6 Comments

  1. The news anchor’s facial expressions throughout this interview add a whole other distressing dimension to this story; her false incredulity is pretty smarmy and says a lot about the biases Fox News, and the people to whom they’re speaking, have against Detroit. Against inner-city living in general, I guess. Her little joke about making a twenty-five cent offer on the house, followed by her lame attempt to diminish the insensitivity of that joke (“it’s sad, really” while still grinning) is sickening.

  2. All that Fox News stuff aside…
    I have been trying to tell people (brother in law and other family members) that houses are selling for under $1500 and they look at me like I’m Little Richard.

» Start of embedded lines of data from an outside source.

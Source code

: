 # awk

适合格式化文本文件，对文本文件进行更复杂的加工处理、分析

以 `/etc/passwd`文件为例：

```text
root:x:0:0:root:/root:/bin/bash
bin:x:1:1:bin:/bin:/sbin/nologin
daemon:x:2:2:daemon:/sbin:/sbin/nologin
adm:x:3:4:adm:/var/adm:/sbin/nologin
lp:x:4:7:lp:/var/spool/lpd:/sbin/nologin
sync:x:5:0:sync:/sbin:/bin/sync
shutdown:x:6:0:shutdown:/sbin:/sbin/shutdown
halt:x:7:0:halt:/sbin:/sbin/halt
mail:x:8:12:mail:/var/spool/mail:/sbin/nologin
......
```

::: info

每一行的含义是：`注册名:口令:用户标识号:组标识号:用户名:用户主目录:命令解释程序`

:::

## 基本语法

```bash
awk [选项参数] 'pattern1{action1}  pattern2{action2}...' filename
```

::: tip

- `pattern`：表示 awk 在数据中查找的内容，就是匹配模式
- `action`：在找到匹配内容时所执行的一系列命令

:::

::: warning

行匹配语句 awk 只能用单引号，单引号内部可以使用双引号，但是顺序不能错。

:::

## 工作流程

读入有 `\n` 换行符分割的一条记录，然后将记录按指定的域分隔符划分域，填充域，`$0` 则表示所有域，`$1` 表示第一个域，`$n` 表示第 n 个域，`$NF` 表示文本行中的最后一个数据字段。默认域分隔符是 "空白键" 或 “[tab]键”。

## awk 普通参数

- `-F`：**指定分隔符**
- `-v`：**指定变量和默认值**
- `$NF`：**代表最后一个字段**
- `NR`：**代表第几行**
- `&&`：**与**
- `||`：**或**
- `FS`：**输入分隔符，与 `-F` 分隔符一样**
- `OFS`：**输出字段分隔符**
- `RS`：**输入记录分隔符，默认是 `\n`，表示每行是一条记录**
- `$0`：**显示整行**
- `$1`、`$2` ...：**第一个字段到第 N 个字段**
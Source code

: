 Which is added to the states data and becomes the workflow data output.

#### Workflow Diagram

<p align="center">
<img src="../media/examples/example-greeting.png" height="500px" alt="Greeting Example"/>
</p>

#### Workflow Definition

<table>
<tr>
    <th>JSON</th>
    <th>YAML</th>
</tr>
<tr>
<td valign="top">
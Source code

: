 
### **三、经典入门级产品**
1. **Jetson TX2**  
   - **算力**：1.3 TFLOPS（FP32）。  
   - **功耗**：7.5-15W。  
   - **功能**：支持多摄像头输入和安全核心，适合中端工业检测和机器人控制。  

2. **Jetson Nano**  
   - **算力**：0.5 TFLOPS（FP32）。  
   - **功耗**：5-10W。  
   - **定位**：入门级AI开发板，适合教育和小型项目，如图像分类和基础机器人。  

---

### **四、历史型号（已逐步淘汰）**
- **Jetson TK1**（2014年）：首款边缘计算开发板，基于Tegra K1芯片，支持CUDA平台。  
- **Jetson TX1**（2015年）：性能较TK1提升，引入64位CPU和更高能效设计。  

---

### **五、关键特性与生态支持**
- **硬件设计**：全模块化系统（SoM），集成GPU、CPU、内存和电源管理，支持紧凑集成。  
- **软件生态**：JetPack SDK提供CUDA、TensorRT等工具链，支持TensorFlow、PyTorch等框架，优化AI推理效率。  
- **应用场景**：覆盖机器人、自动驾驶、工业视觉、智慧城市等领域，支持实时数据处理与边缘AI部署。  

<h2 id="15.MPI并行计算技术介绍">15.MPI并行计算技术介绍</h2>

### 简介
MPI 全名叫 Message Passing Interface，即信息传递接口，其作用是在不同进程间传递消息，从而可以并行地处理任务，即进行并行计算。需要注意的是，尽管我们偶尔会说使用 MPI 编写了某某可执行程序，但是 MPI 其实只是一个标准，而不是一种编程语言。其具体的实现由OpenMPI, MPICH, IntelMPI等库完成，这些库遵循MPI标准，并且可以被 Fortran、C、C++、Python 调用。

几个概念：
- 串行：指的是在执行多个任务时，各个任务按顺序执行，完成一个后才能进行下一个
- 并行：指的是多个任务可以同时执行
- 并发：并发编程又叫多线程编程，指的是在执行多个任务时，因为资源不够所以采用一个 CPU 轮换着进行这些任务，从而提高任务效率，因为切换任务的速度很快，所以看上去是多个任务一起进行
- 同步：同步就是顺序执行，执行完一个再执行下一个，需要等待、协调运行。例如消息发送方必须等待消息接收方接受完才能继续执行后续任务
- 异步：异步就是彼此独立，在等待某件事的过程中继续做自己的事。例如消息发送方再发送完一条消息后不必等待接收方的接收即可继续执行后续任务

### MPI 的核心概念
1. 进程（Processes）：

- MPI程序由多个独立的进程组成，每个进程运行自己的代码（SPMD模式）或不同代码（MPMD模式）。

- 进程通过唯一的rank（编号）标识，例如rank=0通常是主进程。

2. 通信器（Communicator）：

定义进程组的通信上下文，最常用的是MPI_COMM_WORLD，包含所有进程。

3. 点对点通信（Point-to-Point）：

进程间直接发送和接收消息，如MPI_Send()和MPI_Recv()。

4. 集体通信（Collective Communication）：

    This idea of neighbourhoods never coming back is a real concern, or not. I think they’ll come back as other, more USEFUL things, like community gardens, etc. It makes too much sense not to buy this land cheap and use it for something useful.

    • Tom, you make a really good point about new uses for these properties! I read an article by Andrew Herscher from Detroit Unreal Estate Agency in Volume that suggested a shift from thinking about the value of these properties from capitalistic to alternative. Herscher argues that, “What usually appears to be the ‘ruin’ of the city thus becomes projective or potential.” So, you’re completely right Tom, neighbourhoods never coming back isn’t really the thing we should be concerned about, instead, it’s learning to be comfortable with shifting how we place value on these properties.

    • This conversation has definitely come up. From what I’ve heard, the property tax is (surprisingly) kind of expensive in Detroit. As well, I’m not entirely sure what it means for a Canadian resident to own property in Michigan. I think it’s doable, but might be best to think about getting a group to go in on it together.